Morning Coffee 71
- It’s been almost four months since I
started these
morning coffee posts. I like the regularity – there’s been 84
weekdays so far this year, so 84 – (71 + 6 days missed from
vacation) = only seven missed morning coffees. On the other hand, I
think my daily blogging fix is keeping me from digging deeper into
some issues. So I’m going to start cutting back to only three
morning coffee posts per week, with the hope of three deeper
technical posts and one wildcard post per week.
- Speaking of cutting back, my parents are in town this weekend so I
doubt I’ll get a post out tomorrow or Monday. Have a good weekend
anyway.
- Windows Server “Longhorn” Beta
3 is
out. Now is time to start getting serious with it.
- Joe McKendrick is
reporting that
Gartner has given the green light to spending more on SOA. Maybe
it’s because I work for a technology savvy company, but I’ve never
understood outsourcing critical business decisions about technology
adoption to a consulting company.
- It’s a Joe McKendrick twofer: He also
reports that IBM
is calling
for
a new SOA directory / discovery / registry standard to replace UDDI.
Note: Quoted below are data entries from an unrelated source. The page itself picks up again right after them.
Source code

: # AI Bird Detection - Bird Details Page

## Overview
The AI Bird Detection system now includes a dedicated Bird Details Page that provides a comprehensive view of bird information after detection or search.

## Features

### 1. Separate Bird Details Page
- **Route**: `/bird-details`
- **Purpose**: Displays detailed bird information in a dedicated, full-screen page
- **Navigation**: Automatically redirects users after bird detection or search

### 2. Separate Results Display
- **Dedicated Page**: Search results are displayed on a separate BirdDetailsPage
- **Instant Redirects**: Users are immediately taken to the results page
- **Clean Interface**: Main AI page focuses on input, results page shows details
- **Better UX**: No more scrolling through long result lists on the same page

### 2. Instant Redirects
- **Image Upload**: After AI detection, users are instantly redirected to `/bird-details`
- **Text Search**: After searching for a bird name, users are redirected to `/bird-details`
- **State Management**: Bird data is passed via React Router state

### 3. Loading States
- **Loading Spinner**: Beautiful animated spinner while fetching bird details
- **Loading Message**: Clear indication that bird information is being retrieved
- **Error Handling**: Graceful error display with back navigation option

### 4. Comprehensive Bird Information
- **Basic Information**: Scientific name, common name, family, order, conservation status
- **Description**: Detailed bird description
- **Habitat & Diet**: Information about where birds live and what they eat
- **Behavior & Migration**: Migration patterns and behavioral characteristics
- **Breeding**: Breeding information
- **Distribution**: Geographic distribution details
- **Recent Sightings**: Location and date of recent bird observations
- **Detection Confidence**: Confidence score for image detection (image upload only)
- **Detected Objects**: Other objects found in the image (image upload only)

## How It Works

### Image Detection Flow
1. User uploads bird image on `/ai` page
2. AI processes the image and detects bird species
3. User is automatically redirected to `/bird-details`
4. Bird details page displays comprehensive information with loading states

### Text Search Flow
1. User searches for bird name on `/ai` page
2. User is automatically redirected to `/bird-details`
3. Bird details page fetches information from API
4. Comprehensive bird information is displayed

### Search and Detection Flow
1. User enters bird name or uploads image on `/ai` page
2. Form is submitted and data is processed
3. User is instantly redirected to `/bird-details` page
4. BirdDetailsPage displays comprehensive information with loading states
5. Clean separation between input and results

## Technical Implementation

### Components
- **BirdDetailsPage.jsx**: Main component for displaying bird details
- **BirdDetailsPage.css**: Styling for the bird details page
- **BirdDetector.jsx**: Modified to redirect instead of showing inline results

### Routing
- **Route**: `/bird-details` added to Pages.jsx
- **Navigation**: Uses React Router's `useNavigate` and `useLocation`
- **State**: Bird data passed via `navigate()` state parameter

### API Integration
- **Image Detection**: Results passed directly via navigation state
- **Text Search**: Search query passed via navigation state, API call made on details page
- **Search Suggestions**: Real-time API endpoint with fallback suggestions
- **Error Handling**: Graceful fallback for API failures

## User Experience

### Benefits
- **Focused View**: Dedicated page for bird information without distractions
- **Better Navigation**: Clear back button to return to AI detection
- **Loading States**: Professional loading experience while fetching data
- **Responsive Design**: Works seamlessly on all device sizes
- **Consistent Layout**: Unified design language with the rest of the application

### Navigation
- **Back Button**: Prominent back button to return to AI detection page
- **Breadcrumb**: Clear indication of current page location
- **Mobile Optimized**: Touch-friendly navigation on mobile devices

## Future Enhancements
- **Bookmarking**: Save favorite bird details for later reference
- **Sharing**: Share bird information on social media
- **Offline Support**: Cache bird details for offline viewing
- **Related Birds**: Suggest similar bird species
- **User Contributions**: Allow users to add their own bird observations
I totally get the need a “new UDDI”, though I’d wager that my
issues with UDDI are very different than Big Blue’s.
- Yesterday, I made a
crack
about how un-scalable the Internet would be if every cFonnection
went thru a central hub. Two days ago, Clemens has a long
post
about the implications of an Internet Service Bus. First, I can’t
wait to see how that thing works.
Second, it’s fairly obvious that not all traffic will go thru this
bus (since the bus ain’t out yet and yet you’re still reading this
via the Internets), so maybe that answers my
question
about ESB’s and centralization? That is to day, use the bus where
you it’s useful, otherwise don’t bother?
Posted by devhawk.net on April 26, 2007. Filed under Morning Coffee. Tagged Blogging & SOA.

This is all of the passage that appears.